イグニッション検出が「2線トリップトラッキングモード」に切り替わる
バッキングオフ中でも、GOデバイスは完全には機能を停止しません。
- イグニッション(キーON/OFF)の検出方式が2線トリップトラッキングモードに切り替わります。
- これは、デバイスがすぐにスリープモードに入らないようにするための措置です。
- スリープに移行する条件を正しく検出するために、最低限の通信を維持します。
通常の動作に戻る条件
GOデバイスが再び車両ネットワークへのアクセスを許可するには、以下の2つの条件を同時に満たす必要があります。
条件1:スキャンツール通信が10分間検出されない
- OBD通信や、その他スキャンツールによるプロプライエタリなリクエストを含みます。
- この10分間のタイマーは絶対時間であり、GOデバイスが起動していても、スリープ中でもカウントされ続けます。
- スキャンツールのメッセージが再度検出されるたびに、このタイマーはリセットされ、さらに10分間延長されます。
条件2:GOデバイスがスリープに入る
- 通常、車両の完全なシャットダウン(キーOFF)後にGOデバイスはスリープモードに入ります。
- 上記の「2線モード」により、このスリープ移行が適切に判断されます。
この2つの条件が満たされた時点で、GOデバイスは通常の通信を再開し、診断や運転データの取得が再び可能になります。
まとめ
スキャンツールの使用中は、Geotab GOデバイスは自動的に通信を制限し、競合を回避するための安全設計が施されています。

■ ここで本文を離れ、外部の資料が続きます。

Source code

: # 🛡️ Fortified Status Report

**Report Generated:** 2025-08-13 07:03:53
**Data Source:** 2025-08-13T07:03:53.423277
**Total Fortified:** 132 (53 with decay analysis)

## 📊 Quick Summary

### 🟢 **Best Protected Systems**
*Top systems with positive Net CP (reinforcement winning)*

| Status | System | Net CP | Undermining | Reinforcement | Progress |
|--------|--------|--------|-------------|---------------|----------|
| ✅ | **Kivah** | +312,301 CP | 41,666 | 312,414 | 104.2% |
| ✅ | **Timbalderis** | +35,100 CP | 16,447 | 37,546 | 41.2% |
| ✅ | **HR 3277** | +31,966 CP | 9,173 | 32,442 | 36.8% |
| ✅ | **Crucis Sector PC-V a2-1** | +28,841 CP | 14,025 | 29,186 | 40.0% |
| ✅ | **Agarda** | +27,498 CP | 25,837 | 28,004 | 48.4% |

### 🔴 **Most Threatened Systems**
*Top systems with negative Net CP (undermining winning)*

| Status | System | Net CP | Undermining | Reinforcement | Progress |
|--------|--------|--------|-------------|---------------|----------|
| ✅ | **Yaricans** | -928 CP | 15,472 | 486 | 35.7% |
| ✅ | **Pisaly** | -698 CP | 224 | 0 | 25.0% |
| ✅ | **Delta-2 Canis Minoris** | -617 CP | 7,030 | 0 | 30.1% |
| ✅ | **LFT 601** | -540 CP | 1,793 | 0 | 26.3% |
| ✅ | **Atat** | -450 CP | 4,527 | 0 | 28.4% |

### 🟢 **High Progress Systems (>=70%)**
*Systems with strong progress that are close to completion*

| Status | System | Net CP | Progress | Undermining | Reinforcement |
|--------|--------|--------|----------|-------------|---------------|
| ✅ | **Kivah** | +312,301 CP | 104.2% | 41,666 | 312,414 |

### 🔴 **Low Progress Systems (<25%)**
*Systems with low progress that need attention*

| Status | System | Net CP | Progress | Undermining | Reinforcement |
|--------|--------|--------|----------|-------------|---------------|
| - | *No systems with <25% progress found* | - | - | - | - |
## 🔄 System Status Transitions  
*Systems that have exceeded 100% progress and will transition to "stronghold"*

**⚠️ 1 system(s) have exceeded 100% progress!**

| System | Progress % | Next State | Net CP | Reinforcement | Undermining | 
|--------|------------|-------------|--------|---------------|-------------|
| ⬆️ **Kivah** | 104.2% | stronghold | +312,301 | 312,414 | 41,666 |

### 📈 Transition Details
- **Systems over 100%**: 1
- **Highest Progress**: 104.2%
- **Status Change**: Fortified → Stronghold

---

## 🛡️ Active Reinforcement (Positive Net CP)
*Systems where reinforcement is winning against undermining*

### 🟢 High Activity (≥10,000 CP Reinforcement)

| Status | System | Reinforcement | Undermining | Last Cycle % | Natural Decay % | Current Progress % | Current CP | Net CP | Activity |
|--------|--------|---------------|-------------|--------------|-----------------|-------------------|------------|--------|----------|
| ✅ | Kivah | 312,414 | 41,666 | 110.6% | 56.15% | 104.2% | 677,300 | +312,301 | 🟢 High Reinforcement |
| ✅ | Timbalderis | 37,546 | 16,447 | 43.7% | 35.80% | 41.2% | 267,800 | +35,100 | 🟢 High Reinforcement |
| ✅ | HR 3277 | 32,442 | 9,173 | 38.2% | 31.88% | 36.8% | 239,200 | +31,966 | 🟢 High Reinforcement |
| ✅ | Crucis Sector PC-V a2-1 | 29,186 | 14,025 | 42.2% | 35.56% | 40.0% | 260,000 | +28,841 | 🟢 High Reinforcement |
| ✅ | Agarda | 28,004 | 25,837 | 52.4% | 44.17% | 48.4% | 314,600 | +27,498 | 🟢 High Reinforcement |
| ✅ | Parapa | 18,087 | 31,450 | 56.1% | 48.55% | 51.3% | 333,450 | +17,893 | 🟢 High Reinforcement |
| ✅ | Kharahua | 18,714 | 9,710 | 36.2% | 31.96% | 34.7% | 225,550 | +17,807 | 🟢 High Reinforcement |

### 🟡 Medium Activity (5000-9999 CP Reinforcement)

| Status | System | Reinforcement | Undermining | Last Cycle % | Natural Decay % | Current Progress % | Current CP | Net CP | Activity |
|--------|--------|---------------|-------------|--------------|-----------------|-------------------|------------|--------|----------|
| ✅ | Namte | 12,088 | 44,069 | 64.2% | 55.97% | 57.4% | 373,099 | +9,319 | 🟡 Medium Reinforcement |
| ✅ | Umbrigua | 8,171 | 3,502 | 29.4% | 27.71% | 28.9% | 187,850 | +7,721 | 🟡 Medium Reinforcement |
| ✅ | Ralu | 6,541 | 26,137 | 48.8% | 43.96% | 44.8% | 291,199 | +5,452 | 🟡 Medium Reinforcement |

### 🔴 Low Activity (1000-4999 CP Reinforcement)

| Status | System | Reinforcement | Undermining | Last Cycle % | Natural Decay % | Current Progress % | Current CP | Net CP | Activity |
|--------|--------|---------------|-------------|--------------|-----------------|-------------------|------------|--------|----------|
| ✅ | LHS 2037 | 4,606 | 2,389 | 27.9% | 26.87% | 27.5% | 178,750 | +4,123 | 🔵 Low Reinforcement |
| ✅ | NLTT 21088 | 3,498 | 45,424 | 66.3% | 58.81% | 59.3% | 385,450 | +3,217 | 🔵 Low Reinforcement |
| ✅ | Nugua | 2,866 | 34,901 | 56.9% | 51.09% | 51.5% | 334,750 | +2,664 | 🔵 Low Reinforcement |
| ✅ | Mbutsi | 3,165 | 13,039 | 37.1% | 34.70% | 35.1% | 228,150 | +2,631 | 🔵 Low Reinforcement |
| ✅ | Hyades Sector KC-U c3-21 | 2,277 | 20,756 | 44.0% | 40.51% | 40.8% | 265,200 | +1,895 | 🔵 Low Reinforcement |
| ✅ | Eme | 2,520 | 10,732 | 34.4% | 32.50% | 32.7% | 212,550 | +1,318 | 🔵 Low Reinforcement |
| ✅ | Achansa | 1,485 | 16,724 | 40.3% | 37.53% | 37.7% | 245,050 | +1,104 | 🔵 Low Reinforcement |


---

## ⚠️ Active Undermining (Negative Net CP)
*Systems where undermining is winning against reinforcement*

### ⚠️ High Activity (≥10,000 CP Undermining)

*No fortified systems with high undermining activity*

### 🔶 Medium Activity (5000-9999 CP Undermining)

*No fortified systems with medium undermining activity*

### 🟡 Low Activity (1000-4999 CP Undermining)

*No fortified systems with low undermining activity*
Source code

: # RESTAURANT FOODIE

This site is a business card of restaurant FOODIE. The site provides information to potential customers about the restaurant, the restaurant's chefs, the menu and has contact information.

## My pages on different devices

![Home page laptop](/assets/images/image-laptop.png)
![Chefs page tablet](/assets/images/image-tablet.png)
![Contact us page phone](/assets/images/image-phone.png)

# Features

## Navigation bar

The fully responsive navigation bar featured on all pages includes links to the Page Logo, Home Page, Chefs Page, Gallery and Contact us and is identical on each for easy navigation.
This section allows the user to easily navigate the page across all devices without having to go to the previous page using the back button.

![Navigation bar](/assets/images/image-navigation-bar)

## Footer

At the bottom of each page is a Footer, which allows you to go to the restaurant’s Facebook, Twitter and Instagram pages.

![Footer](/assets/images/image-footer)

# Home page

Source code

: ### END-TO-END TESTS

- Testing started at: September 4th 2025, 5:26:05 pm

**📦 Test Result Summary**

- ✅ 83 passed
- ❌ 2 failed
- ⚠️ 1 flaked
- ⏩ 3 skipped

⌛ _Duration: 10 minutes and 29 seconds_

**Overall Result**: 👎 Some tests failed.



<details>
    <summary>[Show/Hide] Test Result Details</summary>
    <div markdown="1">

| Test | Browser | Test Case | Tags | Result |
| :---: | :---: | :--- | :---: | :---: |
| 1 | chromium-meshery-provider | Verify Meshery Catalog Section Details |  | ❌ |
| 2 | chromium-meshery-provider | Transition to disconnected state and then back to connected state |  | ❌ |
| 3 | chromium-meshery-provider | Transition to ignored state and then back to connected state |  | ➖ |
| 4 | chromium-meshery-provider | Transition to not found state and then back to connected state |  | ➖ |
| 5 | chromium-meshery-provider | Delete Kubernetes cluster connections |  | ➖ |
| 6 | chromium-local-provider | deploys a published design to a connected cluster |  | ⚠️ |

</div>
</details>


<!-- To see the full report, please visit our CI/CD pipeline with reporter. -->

- スキャンツール通信が検出されると、デバイスは車両ネットワークから退避(back-off)
- スリープを防ぐために2線モードへ移行
- 通常モードへ復帰するには、10分間スキャンツール通信がない + GOがスリープに入る の両方が必要
この仕組みにより、整備時の診断業務を妨げず、かつフリート運用への影響を最小限にとどめることができます。GOデバイスを装着している車両にスキャンツールを接続する際には、こうした仕様を理解した上でご対応ください。